_Task description_
The answer is to be an exact copy of the lines below running from the line with "This one-click protocol" down to the line with "to that supplement).", both ends included, and nothing more.

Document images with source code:

#####

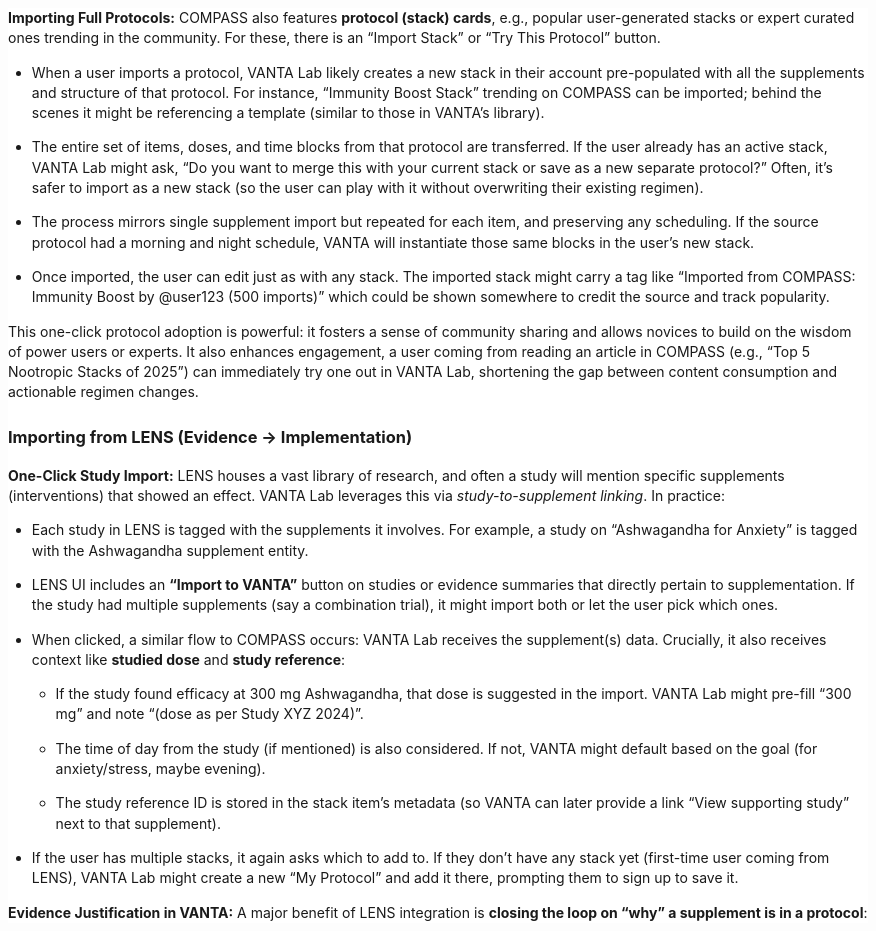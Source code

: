 **Importing Full Protocols:** COMPASS also features **protocol (stack) cards**, e.g., popular user-generated stacks or expert curated ones trending in the community. For these, there is an “Import Stack” or “Try This Protocol” button.

* When a user imports a protocol, VANTA Lab likely creates a new stack in their account pre-populated with all the supplements and structure of that protocol. For instance, “Immunity Boost Stack” trending on COMPASS can be imported; behind the scenes it might be referencing a template (similar to those in VANTA’s library).

* The entire set of items, doses, and time blocks from that protocol are transferred. If the user already has an active stack, VANTA Lab might ask, “Do you want to merge this with your current stack or save as a new separate protocol?” Often, it’s safer to import as a new stack (so the user can play with it without overwriting their existing regimen).

* The process mirrors single supplement import but repeated for each item, and preserving any scheduling. If the source protocol had a morning and night schedule, VANTA will instantiate those same blocks in the user’s new stack.

* Once imported, the user can edit just as with any stack. The imported stack might carry a tag like “Imported from COMPASS: Immunity Boost by @user123 (500 imports)” which could be shown somewhere to credit the source and track popularity.

This one-click protocol adoption is powerful: it fosters a sense of community sharing and allows novices to build on the wisdom of power users or experts. It also enhances engagement, a user coming from reading an article in COMPASS (e.g., “Top 5 Nootropic Stacks of 2025”) can immediately try one out in VANTA Lab, shortening the gap between content consumption and actionable regimen changes.

### **Importing from LENS (Evidence → Implementation)**

**One-Click Study Import:** LENS houses a vast library of research, and often a study will mention specific supplements (interventions) that showed an effect. VANTA Lab leverages this via *study-to-supplement linking*. In practice:

* Each study in LENS is tagged with the supplements it involves. For example, a study on “Ashwagandha for Anxiety” is tagged with the Ashwagandha supplement entity.

* LENS UI includes an **“Import to VANTA”** button on studies or evidence summaries that directly pertain to supplementation. If the study had multiple supplements (say a combination trial), it might import both or let the user pick which ones.

* When clicked, a similar flow to COMPASS occurs: VANTA Lab receives the supplement(s) data. Crucially, it also receives context like **studied dose** and **study reference**:

  * If the study found efficacy at 300 mg Ashwagandha, that dose is suggested in the import. VANTA Lab might pre-fill “300 mg” and note “(dose as per Study XYZ 2024)”.

  * The time of day from the study (if mentioned) is also considered. If not, VANTA might default based on the goal (for anxiety/stress, maybe evening).

  * The study reference ID is stored in the stack item’s metadata (so VANTA can later provide a link “View supporting study” next to that supplement).

* If the user has multiple stacks, it again asks which to add to. If they don’t have any stack yet (first-time user coming from LENS), VANTA Lab might create a new “My Protocol” and add it there, prompting them to sign up to save it.

**Evidence Justification in VANTA:** A major benefit of LENS integration is **closing the loop on “why” a supplement is in a protocol**:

#####

_Written solution_
This one-click protocol adoption is powerful: it fosters a sense of community sharing and allows novices to build on the wisdom of power users or experts. It also enhances engagement, a user coming from reading an article in COMPASS (e.g., “Top 5 Nootropic Stacks of 2025”) can immediately try one out in VANTA Lab, shortening the gap between content consumption and actionable regimen changes.

### **Importing from LENS (Evidence → Implementation)**

**One-Click Study Import:** LENS houses a vast library of research, and often a study will mention specific supplements (interventions) that showed an effect. VANTA Lab leverages this via *study-to-supplement linking*. In practice:

* Each study in LENS is tagged with the supplements it involves. For example, a study on “Ashwagandha for Anxiety” is tagged with the Ashwagandha supplement entity.

* LENS UI includes an **“Import to VANTA”** button on studies or evidence summaries that directly pertain to supplementation. If the study had multiple supplements (say a combination trial), it might import both or let the user pick which ones.

* When clicked, a similar flow to COMPASS occurs: VANTA Lab receives the supplement(s) data. Crucially, it also receives context like **studied dose** and **study reference**:

  * If the study found efficacy at 300 mg Ashwagandha, that dose is suggested in the import. VANTA Lab might pre-fill “300 mg” and note “(dose as per Study XYZ 2024)”.

  * The time of day from the study (if mentioned) is also considered. If not, VANTA might default based on the goal (for anxiety/stress, maybe evening).

  * The study reference ID is stored in the stack item’s metadata (so VANTA can later provide a link “View supporting study” next to that supplement).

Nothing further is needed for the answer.